The Guerrero state legislature must now find a replacement

Forty-three students intending to protest in Iguala vanished September 26

Police say ex-mayor and his wife are responsible for the disappearance

Activist priest says the students were shot, bodies burned

CNN  — 

The legislature of Mexico’s Guerrero state must now find a replacement after the governor effectively stepped down, yielding to a growing political crisis over a mass kidnapping.

After weeks of calls for his resignation, Gov. Angel Aguirre on Thursday asked for a leave of absence to put the focus back on solving the case of the missing students.

By law, governors in Mexico cannot resign, so asking for a leave of absence can be a euphemism for stepping down in a crisis situation. The state legislature must name a new governor to finish Aguirre’s term, which ends next year.

His critics said Aguirre didn’t act quickly enough in the days after 43 students went missing last month or take measures to minimize the impact of the crisis.

The governor did not agree with that assessment.

“From the very first hours” of the disappearance, the governor said, “the state government took immediate measures to detain police officers who were directly involved and other individuals who were identified as participants in these criminal acts with the purpose of locating the missing students and pay the necessary attention to the victims.”

Mexico’s attorney general this week issued arrest warrants for the former mayor of Iguala, the city where the students were kidnapped; that official’s wife; and the city’s former public safety director. Attorney General Jesus Murillo Karam called the three the “probable masterminds” of the September 26 events in Iguala.

That day, students from a teachers college in nearby Ayotzinapa were on their way to stage a protest in Iguala. When former Mayor Jose Luis Abarca and his wife learned the protest would disrupt an event led by the latter, they gave orders to Public Safety Director Felipe Flores Velasquez to send police forces to prevent the students from protesting.

“The order to confront those people came from the police department’s command center, straight from A-5, code name used to identify the Iguala mayor,” Murillo said. The attorney general said his office learned the information from interrogations of police officers and gang members detained in the last month and allegedly involved in the incident.

Police blocked the highway leading into the city and shot at the students as they arrived in buses and a van.
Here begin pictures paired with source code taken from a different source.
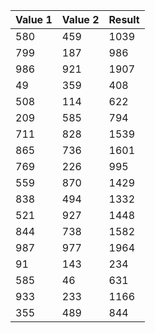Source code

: 
|Value 1|	Value 2|	Result|
|:------|:-------|:-------|
|580|	459	|1039	|
|799	|187|	986	|
|986	|921|	1907	|
|49	|359	|408	|
|508|	114|	622	|
|209	|585|	794	|
|711	|828|	1539	|
|865	|736	|1601	|
|769|	226	|995	|
|559	|870	|1429	|
|838	|494|	1332	|
|521	|927	|1448	|
|844|	738	|1582	|
|987	|977|	1964	|
|91	|143|	234	|
|585|	46	|631	|
|933	|233|	1166	|
|355|	489	|844	|
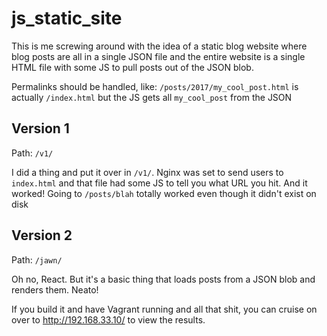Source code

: # js_static_site

This is me screwing around with the idea of a static blog website where blog posts are all in a single JSON file and the entire website is a single HTML file with some JS to pull posts out of the JSON blob.

Permalinks should be handled, like:
`/posts/2017/my_cool_post.html` is actually `/index.html` but the JS gets all `my_cool_post` from the JSON

## Version 1
Path: `/v1/`

I did a thing and put it over in `/v1/`. Nginx was set to send users to `index.html` and that file had some JS to tell you what URL you hit. And it worked! Going to `/posts/blah` totally worked even though it didn't exist on disk

## Version 2
Path: `/jawn/`

Oh no, React. But it's a basic thing that loads posts from a JSON blob and renders them. Neato!

If you build it and have Vagrant running and all that shit, you can cruise on over to http://192.168.33.10/ to view the results.
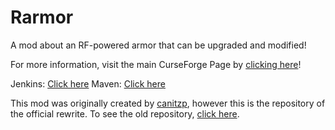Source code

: # Rarmor
A mod about an RF-powered armor that can be upgraded and modified!

For more information, visit the main CurseForge Page by [clicking here](http://minecraft.curseforge.com/projects/rarmor)!

Jenkins: [Click here](https://ci.chaosfield.at/job/Rarmor/)
Maven: [Click here](https://maven.chaosfield.at/de/ellpeck/rarmor/)

This mod was originally created by [canitzp](https://github.com/canitzp), however this is the repository of the official rewrite.
To see the old repository, [click here](https://github.com/canitzp/Rarmor).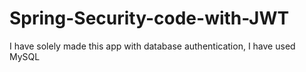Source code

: # Spring-Security-code-with-JWT
I have solely made this app with database authentication, I have used MySQL
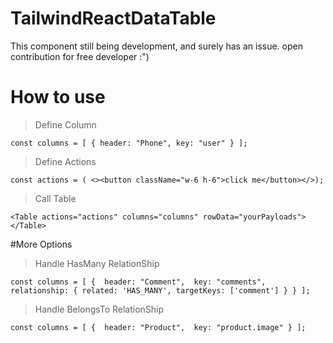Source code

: # TailwindReactDataTable
This component still being development, and surely has an issue. open contribution for free developer :")


# How to use 
>Define Column
>
`const columns = [
        { header: "Phone", key: "user" }
    ];`
>Define Actions
>
   `const actions = ( <><button className="w-6 h-6">click me</button></>);`

>Call Table
>
`<Table actions="actions" columns="columns" rowData="yourPayloads"></Table>`

#More Options
>Handle HasMany RelationShip
>
`const columns = [
{ 
                        header: "Comment", 
                        key: "comments",
                        relationship: {
                                related: 'HAS_MANY',
                                targetKeys: ['comment']
                        }
                }
        ];`

>Handle BelongsTo RelationShip
>
`const columns = [
{ 
                        header: "Product", 
                        key: "product.image"
                }
        ];`

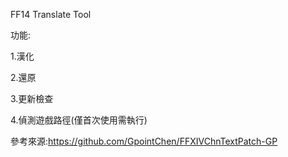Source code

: FF14 Translate Tool

功能:

1.漢化

2.還原

3.更新檢查

4.偵測遊戲路徑(僅首次使用需執行)

參考來源:https://github.com/GpointChen/FFXIVChnTextPatch-GP
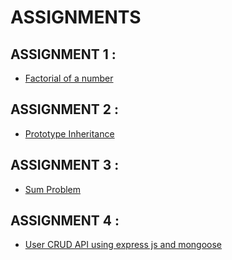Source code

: # ASSIGNMENTS

## ASSIGNMENT 1 :

- [Factorial of a number](https://github.com/CharuTamar/NodeJS-Training/blob/master/JavascriptCode/factorial.js)

## ASSIGNMENT 2 :

- [Prototype Inheritance](https://github.com/CharuTamar/NodeJS-Training/blob/master/JavascriptCode/prototype.js)

## ASSIGNMENT 3 :

- [Sum Problem](https://github.com/CharuTamar/NodeJS-Training/blob/master/JavascriptCode/sum10.js)

## ASSIGNMENT 4 :

- [User CRUD API using express js and mongoose](https://github.com/CharuTamar/NodeJS-Training/tree/master/Mongo_CRUD)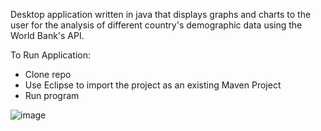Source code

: Desktop application written in java that displays graphs and charts to the user for the analysis of different country's demographic data using the World Bank's API.

To Run Application:

- Clone repo
- Use Eclipse to import the project as an existing Maven Project
- Run program

![image](https://user-images.githubusercontent.com/87501612/130724338-afae129c-acd3-49bf-80a9-df7e7f3e43a0.png)

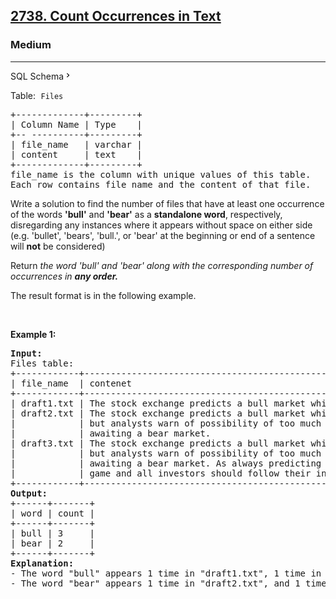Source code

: <h2><a href="https://leetcode.com/problems/count-occurrences-in-text/">2738. Count Occurrences in Text</a></h2><h3>Medium</h3><hr><div class="sql-schema-wrapper__3VBi" bis_skin_checked="1"><a class="sql-schema-link__3cEg">SQL Schema<svg viewBox="0 0 24 24" width="1em" height="1em" class="icon__1Md2"><path fill-rule="evenodd" d="M10 6L8.59 7.41 13.17 12l-4.58 4.59L10 18l6-6z"></path></svg></a></div><div bis_skin_checked="1"><p>Table:<font face="monospace"> <code>Files</code></font></p>

<pre>+-------------+---------+
| Column Name | Type    |
+-- ----------+---------+
| file_name   | varchar |
| content     | text    |
+-------------+---------+
file_name is the column with unique values of this table. 
Each row contains file_name and the content of that file.
</pre>

<p>Write a solution to find&nbsp;the number of files that have at least one occurrence of the words&nbsp;<strong>'bull'</strong> and <strong>'bear'</strong> as a <strong>standalone word</strong>, respectively, disregarding any instances where it appears without space on either side (e.g. 'bullet',&nbsp;'bears', 'bull.',&nbsp;or 'bear'&nbsp;at the beginning or end of a sentence will <strong>not</strong> be considered)&nbsp;</p>

<p>Return <em>the word 'bull' and 'bear' along with the corresponding number of occurrences in <strong>any order.</strong></em></p>

<p>The result format is in the following example.</p>

<p>&nbsp;</p>
<p><strong class="example">Example 1:</strong></p>

<pre><strong>Input:</strong>&nbsp;
Files table:
+------------+----------------------------------------------------------------------------------+
| file_name  | contenet                                                                         | 
+------------+----------------------------------------------------------------------------------+
| draft1.txt | The stock exchange predicts a bull market which would make many investors happy. | 
| draft2.txt | The stock exchange predicts a bull market which would make many investors happy, |
|&nbsp;           | but analysts warn of possibility of too much optimism and that in fact we are    |
|&nbsp;           | awaiting a bear market.                                                          | 
| draft3.txt | The stock exchange predicts a bull market which would make many investors happy, |
|&nbsp;           | but analysts warn of possibility of too much optimism and that in fact we are    |
|&nbsp;           | awaiting a bear market. As always predicting the future market is an uncertain   |
|            | game and all investors should follow their instincts and best practices.         | 
+------------+----------------------------------------------------------------------------------+
<strong>Output:</strong>&nbsp;
+------+-------+
| word | count | &nbsp;
+------+-------+
| bull |&nbsp;3     |&nbsp;
| bear |&nbsp;2     | 
+------+-------+
<strong>Explanation:</strong>&nbsp;
- The word "bull" appears 1 time in "draft1.txt", 1 time in "draft2.txt", and 1 time in "draft3.txt". Therefore, the total number of occurrences for the word "bull" is 3.
- The word "bear" appears 1 time in "draft2.txt", and 1 time in "draft3.txt". Therefore, the total number of occurrences for the word "bear" is 2.

</pre>
</div>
One student was killed.

Footage from the scene showed a white van left in the middle of the road with its windows blown out and the doors wide open.

Officers took the students away, Murillo said, then handed them to a local criminal gang known as Guerreros Unidos (United Warriors), which not only had infiltrated the police department but was also complicit with Abarca, his wife and the public safety director. All three disappeared the day after the clashes between police and the students.

Members of the Mexican federal police and army have taken over the Iguala Police Department and assumed all security responsibilities.

The students remain missing, and 53 people, including 36 officers and 17 suspected gang members, have been detained.

The recent discovery of 28 bodies in mass graves in Guerrero turned out not to be connected to the missing students.

A Roman Catholic priest and well-known activist who works with migrants and trafficking victims revealed details this week about the kidnappings, saying the students were forced to walk to a remote location and then shot.

“Some who were wounded but still alive, with others who were already dead … were put on top of firewood and set on fire with diesel,” the Rev. Alejandro Solalinde said. He said he has given his information to prosecutors.

The case has become a political crisis, with opposition lawmakers asking President Enrique Peña Nieto to dissolve the entire Guerrero state government and take charge. Peña Nieto has said his government will not spare any efforts until the students are found and justice is done.

“Violence, whatever its origin, goes against what we are as a country. Violence will never be a solution or pave the way toward a better future,” the President said.

Mexican authorities are offering a reward of nearly $5 million for information leading to the students and solving the case.